> _ACTION ITEM_:
Gather up every line from the entries below that uses the word "println".

> _RECORDS FOR PROCESSING_:
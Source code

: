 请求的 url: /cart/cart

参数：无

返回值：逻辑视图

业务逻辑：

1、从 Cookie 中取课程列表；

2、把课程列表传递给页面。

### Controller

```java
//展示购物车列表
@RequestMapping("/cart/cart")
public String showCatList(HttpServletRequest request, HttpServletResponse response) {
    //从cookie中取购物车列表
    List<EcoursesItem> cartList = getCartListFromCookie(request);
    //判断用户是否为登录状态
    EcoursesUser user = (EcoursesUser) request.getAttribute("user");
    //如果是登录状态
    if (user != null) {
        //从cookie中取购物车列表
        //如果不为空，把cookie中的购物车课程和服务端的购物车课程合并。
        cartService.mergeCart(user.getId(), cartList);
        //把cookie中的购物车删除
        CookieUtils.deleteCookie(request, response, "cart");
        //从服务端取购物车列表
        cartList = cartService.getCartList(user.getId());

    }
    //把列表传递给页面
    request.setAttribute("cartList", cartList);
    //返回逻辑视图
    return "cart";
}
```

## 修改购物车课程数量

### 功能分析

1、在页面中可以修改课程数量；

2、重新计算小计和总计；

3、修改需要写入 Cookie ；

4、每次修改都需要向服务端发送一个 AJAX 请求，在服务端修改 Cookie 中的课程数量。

--

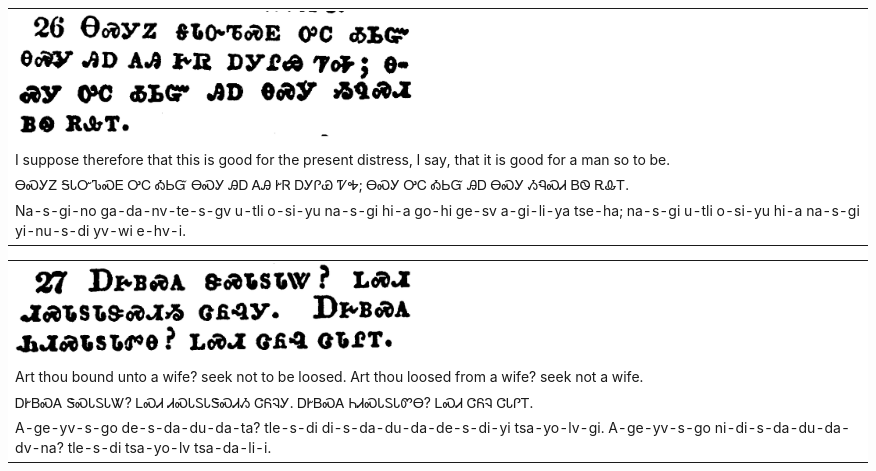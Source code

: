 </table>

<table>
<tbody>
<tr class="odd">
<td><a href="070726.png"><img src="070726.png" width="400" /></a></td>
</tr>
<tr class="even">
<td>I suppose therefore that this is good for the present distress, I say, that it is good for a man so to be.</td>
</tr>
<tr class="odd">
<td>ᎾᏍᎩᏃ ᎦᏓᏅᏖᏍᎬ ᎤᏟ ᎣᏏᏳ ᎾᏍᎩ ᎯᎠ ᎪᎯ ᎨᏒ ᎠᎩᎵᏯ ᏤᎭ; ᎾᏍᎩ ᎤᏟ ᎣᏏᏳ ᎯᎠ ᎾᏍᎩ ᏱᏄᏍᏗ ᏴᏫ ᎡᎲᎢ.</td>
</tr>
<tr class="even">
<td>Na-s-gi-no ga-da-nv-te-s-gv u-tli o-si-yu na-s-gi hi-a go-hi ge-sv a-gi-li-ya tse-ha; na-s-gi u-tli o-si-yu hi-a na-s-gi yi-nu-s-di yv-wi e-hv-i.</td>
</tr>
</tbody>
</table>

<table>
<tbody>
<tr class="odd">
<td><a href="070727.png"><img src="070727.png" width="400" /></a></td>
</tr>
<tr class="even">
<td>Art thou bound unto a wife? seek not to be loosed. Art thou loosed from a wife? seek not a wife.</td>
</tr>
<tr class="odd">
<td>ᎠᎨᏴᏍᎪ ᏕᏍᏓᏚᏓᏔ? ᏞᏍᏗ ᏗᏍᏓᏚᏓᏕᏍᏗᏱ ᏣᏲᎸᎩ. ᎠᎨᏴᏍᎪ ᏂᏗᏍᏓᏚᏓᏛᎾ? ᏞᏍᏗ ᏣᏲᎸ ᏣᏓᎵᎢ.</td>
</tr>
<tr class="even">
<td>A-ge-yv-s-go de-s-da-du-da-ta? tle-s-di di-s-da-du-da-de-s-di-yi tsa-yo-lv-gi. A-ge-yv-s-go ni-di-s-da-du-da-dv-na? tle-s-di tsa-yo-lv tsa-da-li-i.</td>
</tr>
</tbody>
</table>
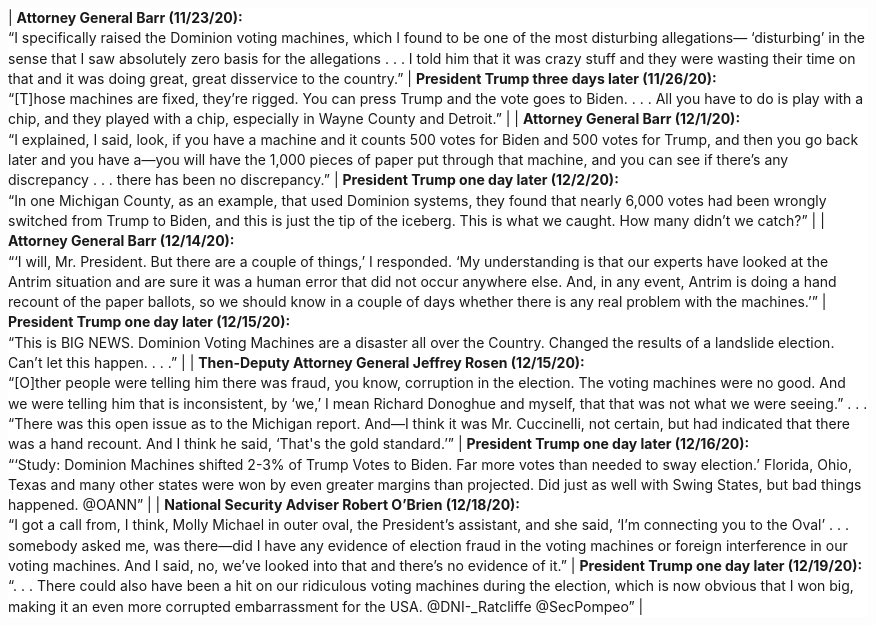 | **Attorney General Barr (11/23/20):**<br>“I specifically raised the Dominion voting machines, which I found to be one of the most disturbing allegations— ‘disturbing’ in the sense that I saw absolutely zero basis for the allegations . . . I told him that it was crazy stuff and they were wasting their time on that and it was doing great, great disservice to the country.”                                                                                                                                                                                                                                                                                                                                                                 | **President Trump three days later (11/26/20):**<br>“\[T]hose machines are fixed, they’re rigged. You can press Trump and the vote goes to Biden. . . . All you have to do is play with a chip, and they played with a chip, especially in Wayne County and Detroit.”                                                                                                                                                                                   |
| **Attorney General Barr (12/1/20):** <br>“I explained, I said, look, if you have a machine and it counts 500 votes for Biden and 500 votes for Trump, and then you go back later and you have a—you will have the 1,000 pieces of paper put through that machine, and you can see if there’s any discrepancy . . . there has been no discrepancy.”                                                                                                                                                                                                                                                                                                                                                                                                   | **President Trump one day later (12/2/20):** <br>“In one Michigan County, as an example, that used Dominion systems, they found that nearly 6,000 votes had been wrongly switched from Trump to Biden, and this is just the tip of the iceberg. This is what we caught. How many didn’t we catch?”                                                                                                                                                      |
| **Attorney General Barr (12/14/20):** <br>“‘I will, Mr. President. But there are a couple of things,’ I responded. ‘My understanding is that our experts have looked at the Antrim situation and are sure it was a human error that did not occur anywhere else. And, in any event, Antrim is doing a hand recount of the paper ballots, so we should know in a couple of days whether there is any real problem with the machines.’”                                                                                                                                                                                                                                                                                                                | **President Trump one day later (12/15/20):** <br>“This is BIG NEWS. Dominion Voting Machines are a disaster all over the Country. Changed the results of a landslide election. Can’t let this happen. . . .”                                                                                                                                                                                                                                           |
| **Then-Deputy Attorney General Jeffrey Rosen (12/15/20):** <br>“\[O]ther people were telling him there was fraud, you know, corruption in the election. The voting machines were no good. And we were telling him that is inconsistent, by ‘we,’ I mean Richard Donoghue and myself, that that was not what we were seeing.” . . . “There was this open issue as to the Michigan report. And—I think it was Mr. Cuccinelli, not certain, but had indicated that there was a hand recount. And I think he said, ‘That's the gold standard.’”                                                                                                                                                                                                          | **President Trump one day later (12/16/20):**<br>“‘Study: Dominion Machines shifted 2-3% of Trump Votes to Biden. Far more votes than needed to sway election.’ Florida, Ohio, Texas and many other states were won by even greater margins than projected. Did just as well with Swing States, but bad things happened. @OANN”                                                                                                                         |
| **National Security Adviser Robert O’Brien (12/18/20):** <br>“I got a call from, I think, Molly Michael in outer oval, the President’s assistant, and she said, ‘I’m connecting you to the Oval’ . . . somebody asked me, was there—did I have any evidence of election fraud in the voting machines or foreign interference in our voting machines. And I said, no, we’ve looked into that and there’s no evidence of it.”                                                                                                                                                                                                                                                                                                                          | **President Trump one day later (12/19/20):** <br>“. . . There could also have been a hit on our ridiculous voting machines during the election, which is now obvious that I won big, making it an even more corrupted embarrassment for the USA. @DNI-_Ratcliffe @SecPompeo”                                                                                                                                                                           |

* * *

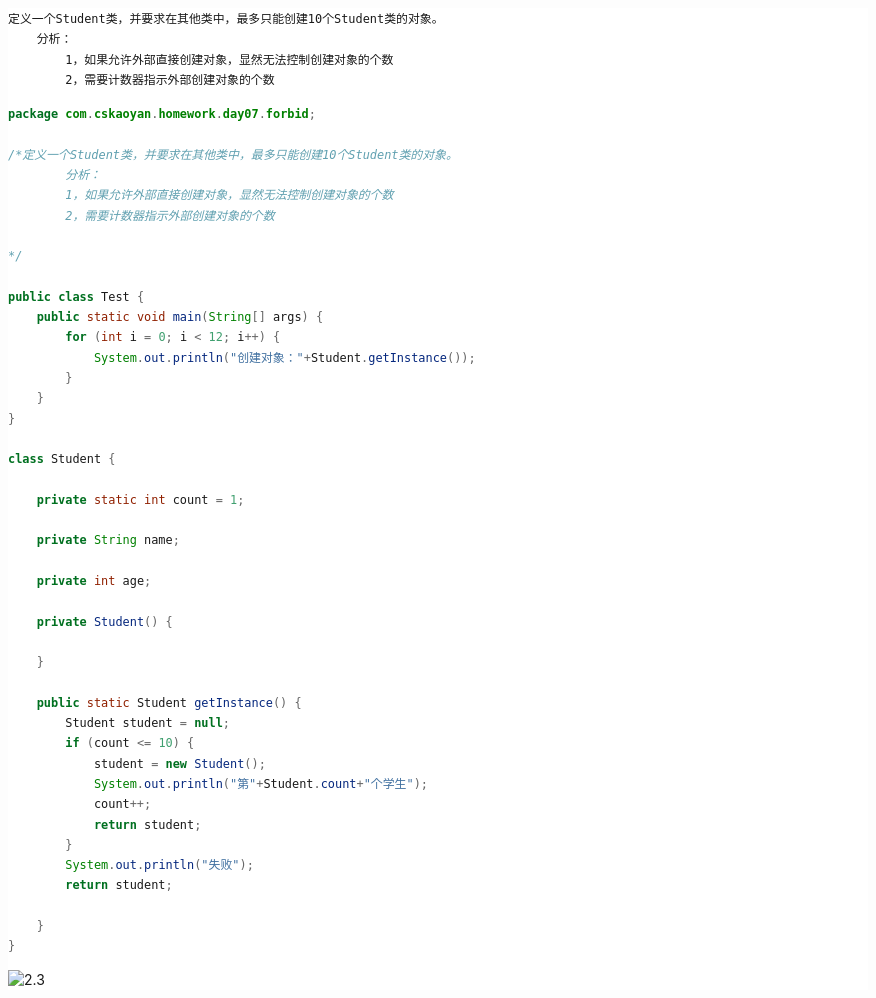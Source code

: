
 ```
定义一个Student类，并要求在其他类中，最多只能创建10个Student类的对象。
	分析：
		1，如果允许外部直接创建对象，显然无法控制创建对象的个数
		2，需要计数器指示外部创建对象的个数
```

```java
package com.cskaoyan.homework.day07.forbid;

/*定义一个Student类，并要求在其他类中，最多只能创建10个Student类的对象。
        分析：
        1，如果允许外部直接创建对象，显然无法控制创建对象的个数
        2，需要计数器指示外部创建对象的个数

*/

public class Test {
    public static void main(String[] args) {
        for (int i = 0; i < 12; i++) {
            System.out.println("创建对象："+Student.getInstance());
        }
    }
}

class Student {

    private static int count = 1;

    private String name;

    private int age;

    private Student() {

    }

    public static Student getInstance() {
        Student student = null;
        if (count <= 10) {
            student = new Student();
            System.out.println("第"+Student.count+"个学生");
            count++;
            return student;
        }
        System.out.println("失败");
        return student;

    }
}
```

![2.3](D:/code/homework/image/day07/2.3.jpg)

> _PROBLEM SOLUTION_:
            System.out.println("创建对象："+Student.getInstance());
            System.out.println("第"+Student.count+"个学生");
        System.out.println("失败");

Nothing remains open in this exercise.